为什么我测定的病毒滴度与商家测定的不一致?

不同人测定的病毒滴度往往不完全相同，可能是测定方法不同引起的，也可能是病毒降解引起的。我们采用不同的方法测量不同类型的病毒的滴度，详情请阅读“VectorBuilder是如何测定病毒滴度的?”。

如果您测定的病毒滴度与我们测定的结果差别明显，有可能是采用了不同的分析方法。例如，我们采用p24 ELISA法测定慢病毒滴度，而一些实验室喜欢采用更经济的测定慢病毒的RNA的qPCR方法。有些实验室也喜欢采用更为直接的方法，例如FACS或定量菌落形成单位法。不同的测定方法各有利弊，得到的慢病毒滴度值也各不相同。
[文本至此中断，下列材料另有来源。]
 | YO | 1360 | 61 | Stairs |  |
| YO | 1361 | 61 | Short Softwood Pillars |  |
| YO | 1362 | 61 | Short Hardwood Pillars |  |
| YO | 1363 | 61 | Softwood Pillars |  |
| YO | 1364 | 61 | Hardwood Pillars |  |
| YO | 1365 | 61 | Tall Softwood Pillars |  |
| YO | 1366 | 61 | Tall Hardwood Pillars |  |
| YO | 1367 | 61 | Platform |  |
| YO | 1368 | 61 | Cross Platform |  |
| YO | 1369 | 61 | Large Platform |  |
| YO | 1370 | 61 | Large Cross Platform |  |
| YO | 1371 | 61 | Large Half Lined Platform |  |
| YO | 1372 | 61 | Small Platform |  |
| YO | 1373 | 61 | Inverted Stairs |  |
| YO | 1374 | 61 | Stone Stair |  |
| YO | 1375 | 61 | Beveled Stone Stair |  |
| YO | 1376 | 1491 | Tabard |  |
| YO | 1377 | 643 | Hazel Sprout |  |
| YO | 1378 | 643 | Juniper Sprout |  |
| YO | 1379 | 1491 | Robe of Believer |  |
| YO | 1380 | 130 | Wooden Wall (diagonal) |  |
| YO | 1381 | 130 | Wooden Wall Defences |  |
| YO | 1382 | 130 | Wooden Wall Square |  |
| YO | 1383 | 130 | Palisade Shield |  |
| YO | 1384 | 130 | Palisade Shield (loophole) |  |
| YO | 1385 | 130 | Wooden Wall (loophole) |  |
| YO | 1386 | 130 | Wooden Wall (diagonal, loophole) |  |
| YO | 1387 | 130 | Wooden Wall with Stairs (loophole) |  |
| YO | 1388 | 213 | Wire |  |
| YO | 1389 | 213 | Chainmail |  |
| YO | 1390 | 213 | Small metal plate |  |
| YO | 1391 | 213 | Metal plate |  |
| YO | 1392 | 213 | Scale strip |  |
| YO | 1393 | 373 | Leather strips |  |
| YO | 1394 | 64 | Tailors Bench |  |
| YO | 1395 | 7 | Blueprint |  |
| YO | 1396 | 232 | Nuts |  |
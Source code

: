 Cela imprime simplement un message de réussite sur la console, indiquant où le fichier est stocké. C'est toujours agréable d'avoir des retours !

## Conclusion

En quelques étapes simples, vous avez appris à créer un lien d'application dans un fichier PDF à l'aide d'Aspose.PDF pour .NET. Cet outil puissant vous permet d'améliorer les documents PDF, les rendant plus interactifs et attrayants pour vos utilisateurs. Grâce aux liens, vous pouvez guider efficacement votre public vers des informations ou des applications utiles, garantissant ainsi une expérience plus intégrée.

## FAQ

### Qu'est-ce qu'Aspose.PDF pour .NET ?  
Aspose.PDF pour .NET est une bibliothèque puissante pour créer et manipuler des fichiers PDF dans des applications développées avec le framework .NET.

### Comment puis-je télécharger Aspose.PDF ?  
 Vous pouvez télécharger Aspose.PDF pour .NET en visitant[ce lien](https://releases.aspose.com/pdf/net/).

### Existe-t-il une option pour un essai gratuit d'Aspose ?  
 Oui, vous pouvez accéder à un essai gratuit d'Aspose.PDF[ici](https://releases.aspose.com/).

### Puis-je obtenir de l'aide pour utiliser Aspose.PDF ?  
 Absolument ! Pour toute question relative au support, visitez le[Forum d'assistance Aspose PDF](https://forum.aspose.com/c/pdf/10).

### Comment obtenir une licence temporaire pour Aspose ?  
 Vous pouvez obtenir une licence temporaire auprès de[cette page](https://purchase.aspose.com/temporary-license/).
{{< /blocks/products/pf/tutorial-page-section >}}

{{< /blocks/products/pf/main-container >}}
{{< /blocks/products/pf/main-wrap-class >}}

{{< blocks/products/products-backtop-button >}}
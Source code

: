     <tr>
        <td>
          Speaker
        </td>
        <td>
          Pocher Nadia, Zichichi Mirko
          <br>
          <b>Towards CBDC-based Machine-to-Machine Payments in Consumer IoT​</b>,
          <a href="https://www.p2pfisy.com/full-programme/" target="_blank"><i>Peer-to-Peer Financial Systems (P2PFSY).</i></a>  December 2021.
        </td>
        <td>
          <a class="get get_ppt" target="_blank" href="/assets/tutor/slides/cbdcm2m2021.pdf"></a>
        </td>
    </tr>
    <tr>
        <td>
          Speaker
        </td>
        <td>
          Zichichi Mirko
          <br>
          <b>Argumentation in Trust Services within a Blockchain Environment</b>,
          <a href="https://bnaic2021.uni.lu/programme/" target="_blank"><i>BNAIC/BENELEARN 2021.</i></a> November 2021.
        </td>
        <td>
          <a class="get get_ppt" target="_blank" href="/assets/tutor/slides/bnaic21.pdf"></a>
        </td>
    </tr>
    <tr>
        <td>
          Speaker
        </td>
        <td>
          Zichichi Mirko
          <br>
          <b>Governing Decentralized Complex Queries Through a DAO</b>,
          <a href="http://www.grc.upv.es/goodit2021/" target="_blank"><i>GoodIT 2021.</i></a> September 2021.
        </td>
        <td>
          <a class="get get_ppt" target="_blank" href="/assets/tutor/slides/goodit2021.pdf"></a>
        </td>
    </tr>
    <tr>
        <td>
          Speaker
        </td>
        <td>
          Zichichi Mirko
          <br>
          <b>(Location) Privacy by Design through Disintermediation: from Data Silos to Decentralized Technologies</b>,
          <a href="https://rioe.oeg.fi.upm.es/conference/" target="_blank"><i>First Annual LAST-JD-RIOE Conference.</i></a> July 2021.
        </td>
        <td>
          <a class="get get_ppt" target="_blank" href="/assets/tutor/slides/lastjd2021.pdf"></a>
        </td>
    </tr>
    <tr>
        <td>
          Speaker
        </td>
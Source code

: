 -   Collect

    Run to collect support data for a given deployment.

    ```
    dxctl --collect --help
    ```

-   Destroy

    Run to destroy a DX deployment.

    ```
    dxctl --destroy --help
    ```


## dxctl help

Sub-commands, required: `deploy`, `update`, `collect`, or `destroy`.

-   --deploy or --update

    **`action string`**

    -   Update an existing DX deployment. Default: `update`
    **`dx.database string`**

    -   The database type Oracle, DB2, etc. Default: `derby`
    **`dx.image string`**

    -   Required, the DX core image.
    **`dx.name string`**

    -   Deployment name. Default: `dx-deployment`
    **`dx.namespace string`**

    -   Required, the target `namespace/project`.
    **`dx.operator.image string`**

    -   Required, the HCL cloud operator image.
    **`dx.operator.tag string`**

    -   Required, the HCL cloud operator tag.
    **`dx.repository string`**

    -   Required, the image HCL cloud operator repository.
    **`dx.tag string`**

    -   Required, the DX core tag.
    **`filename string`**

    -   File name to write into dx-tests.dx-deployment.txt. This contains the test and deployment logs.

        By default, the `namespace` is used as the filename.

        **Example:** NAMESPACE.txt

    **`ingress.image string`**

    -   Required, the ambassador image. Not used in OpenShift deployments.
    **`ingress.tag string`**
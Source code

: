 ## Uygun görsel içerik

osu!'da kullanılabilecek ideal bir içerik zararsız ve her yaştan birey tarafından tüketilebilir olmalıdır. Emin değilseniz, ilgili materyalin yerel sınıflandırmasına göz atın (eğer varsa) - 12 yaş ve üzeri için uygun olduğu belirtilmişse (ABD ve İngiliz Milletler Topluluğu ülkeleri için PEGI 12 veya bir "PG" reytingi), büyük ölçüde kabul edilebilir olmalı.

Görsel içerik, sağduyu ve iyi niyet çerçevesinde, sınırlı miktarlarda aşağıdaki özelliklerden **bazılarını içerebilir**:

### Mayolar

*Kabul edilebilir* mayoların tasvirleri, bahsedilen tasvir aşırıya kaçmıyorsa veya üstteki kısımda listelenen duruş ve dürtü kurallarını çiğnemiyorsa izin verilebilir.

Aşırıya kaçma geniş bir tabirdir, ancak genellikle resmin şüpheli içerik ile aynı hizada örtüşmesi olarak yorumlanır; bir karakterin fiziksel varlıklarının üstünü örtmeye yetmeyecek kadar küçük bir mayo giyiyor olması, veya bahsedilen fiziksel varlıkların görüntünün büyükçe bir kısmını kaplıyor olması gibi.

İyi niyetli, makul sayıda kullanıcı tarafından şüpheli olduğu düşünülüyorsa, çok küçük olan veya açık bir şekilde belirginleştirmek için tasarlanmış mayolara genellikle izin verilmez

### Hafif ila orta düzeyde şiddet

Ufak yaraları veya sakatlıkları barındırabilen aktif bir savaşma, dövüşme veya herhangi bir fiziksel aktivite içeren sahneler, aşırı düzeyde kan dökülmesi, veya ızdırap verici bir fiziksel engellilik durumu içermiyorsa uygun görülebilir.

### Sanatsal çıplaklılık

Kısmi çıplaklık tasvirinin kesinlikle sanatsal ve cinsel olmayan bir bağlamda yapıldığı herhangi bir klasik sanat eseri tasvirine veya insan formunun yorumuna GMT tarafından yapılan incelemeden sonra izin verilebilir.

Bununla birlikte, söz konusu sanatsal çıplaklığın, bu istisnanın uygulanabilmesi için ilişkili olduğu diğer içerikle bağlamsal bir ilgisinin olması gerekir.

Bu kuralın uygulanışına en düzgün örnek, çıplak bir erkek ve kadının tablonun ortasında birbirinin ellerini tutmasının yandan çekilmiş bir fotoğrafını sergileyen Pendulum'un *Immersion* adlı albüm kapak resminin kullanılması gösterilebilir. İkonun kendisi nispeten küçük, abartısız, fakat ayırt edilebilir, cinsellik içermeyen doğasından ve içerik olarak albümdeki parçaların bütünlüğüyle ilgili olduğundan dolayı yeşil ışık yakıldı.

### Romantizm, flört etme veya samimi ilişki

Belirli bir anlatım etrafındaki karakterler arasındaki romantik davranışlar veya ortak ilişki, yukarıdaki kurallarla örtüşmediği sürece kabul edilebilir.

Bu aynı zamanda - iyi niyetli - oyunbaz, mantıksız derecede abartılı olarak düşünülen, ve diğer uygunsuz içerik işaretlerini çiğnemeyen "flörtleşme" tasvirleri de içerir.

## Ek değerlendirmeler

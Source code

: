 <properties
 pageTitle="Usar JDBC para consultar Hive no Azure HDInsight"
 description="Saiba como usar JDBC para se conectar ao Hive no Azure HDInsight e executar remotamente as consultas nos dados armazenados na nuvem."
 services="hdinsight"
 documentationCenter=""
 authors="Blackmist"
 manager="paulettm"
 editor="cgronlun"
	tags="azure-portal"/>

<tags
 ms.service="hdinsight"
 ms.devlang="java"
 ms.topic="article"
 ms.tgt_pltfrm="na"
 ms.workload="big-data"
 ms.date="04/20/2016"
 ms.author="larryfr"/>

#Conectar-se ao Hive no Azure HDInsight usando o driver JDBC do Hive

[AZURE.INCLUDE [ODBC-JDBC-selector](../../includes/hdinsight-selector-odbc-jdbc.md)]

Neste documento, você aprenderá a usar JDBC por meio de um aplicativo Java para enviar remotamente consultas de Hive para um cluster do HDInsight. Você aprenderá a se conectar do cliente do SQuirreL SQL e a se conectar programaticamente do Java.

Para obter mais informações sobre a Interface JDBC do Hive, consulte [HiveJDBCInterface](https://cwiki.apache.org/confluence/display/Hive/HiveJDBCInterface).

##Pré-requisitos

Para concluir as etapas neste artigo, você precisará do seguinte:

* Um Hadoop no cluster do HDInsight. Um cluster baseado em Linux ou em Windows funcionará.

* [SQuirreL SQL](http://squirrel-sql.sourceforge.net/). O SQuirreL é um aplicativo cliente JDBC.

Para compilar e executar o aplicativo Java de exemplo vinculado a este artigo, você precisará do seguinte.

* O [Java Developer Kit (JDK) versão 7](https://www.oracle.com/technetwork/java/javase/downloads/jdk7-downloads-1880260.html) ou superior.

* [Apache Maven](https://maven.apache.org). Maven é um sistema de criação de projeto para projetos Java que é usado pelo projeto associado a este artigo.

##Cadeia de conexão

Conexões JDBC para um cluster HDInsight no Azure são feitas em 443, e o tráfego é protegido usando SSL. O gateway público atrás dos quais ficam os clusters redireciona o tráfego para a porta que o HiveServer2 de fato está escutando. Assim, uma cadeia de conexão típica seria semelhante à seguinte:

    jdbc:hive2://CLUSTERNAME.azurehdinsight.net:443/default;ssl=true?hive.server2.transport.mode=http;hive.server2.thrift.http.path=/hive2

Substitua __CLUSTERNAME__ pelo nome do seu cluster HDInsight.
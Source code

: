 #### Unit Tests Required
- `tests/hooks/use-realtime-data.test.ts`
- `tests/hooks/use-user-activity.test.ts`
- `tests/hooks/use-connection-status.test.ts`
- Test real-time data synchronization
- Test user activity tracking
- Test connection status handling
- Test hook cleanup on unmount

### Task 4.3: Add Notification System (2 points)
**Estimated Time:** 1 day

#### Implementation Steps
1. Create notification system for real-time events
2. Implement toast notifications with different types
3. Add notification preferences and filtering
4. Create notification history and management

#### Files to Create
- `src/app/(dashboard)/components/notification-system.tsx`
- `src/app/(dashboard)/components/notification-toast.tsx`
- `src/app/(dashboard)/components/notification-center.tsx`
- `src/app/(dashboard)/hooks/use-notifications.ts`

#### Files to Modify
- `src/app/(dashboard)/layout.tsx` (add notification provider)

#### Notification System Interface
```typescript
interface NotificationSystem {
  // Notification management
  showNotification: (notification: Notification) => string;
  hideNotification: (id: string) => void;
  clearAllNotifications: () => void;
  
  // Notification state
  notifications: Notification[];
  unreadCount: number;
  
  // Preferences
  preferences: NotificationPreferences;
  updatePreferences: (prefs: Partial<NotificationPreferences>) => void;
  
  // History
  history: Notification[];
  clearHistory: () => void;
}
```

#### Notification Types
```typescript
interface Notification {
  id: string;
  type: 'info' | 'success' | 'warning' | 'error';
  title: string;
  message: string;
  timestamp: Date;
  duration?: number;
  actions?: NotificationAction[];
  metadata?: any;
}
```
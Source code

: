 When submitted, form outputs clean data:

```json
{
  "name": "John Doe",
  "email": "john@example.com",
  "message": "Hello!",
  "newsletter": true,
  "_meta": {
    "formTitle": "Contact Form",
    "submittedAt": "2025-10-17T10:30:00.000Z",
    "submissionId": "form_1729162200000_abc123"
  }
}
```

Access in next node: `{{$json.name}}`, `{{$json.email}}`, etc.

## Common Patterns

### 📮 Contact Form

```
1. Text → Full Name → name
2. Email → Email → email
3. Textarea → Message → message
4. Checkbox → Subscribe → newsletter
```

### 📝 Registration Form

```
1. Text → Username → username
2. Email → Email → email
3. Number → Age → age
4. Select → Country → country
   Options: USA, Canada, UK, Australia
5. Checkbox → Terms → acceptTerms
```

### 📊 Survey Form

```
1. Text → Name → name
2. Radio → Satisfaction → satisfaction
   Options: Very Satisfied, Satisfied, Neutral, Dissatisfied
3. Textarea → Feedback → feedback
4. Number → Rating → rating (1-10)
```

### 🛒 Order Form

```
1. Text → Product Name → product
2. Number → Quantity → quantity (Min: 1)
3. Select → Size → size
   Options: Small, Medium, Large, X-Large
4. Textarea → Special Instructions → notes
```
即使采用相同的方法，由于其他因素的影响，病毒滴度也会而存在差异，比如不同的实验模型、采用不同的试剂或者实验室所用仪器的灵敏度问题等。一些常见例子，如Polybrene在慢病毒转导实验中的不恰当使用（Polybrene可能对某些细胞类型有毒性），或者所使用的细胞或者物种不能被病毒有效感染。另一类潜在问题是试剂或者检测仪器（例如,显微镜）的灵敏度不足以鉴定单个病毒的整合事件，导致病毒滴度被低估。个别情况是滴度测定方案中一些小的技术细节也会对病毒滴度值产生很大的影响。例如，AAV滴度测定通常采用qPCR方法，主要原理是对病毒液中病毒基因组的拷贝数进行定量检测，qPCR引物靶位点的选择对于精确评估AAV滴度非常关键。在我们的AAV滴定方法中，qPCR引物被设计在AAV ITR元件上，这是业界最普遍的做法。使用ITR特异性引物测定的病毒滴度与使用靶向其他位置的引物（比如在ITR之间的区域的引物）测定的结果差异会很大，这是由于病毒ITR本身序列和位于ITR之间的序列在扩增效率上存在差异，这种差异是由ITR存在二级结构引起的。另外，引物退火条件（例如，退火的温度和退火效率）也被发现会影响AAV的滴度值。

除滴定方法外，病毒对于保存和操作条件的敏感度也会带来滴度测定的差异。包膜病毒在反复冻融或者储存温度高于-80°C条件下能快速丧失感染能力。病毒保存液若含有破坏核酸或者影响蛋白结构的成分（例如洗涤剂和核酸酶），都会降低病毒的感染效率。此外，病毒的纯度也被认为对病毒的稳定性有影响。与慢病毒相比，AAV和腺病毒稳定性更好，尽管如此，非纯化的AAV和腺病毒被发现有被蛋白酶降解的嫌疑，因此反复冻融会表现出更低的滴度。

如果您打算在您的研究中使用病毒，我们强烈建议您在自己的实验模型中对病毒进行检测和优化，以更好的展示出每种病毒系统在您研究的特定条件下的表现。